_Saved entries_
┄┄┄┄┄┄
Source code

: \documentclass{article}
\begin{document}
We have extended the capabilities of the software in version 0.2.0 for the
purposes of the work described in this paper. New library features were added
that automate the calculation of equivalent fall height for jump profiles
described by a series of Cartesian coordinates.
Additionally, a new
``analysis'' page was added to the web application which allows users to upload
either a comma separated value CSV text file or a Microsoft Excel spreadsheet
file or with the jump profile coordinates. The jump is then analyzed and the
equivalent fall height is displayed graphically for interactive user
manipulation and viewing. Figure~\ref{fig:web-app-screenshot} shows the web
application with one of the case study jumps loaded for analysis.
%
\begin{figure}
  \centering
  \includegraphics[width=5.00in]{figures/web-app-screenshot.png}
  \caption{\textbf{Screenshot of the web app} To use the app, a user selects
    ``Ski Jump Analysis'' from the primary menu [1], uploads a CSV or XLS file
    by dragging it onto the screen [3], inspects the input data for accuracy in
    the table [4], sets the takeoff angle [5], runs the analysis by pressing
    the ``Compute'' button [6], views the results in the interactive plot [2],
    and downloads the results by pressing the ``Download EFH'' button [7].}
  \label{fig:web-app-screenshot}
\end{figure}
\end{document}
┄┄┄┄┄┄
_AIM OF THE EXERCISE_
Above are some records; extract every one of them exactly.

_RESPONSE TO THIS TASK_
Source code

: \documentclass{article}
\begin{document}
We have extended the capabilities of the software in version 0.2.0 for the
purposes of the work described in this paper. New library features were added
that automate the calculation of equivalent fall height for jump profiles
described by a series of Cartesian coordinates.
Additionally, a new
``analysis'' page was added to the web application which allows users to upload
either a comma separated value CSV text file or a Microsoft Excel spreadsheet
file or with the jump profile coordinates. The jump is then analyzed and the
equivalent fall height is displayed graphically for interactive user
manipulation and viewing. Figure~\ref{fig:web-app-screenshot} shows the web
application with one of the case study jumps loaded for analysis.
%
\begin{figure}
  \centering
  \includegraphics[width=5.00in]{figures/web-app-screenshot.png}
  \caption{\textbf{Screenshot of the web app} To use the app, a user selects
    ``Ski Jump Analysis'' from the primary menu [1], uploads a CSV or XLS file
    by dragging it onto the screen [3], inspects the input data for accuracy in
    the table [4], sets the takeoff angle [5], runs the analysis by pressing
    the ``Compute'' button [6], views the results in the interactive plot [2],
    and downloads the results by pressing the ``Download EFH'' button [7].}
  \label{fig:web-app-screenshot}
\end{figure}
\end{document}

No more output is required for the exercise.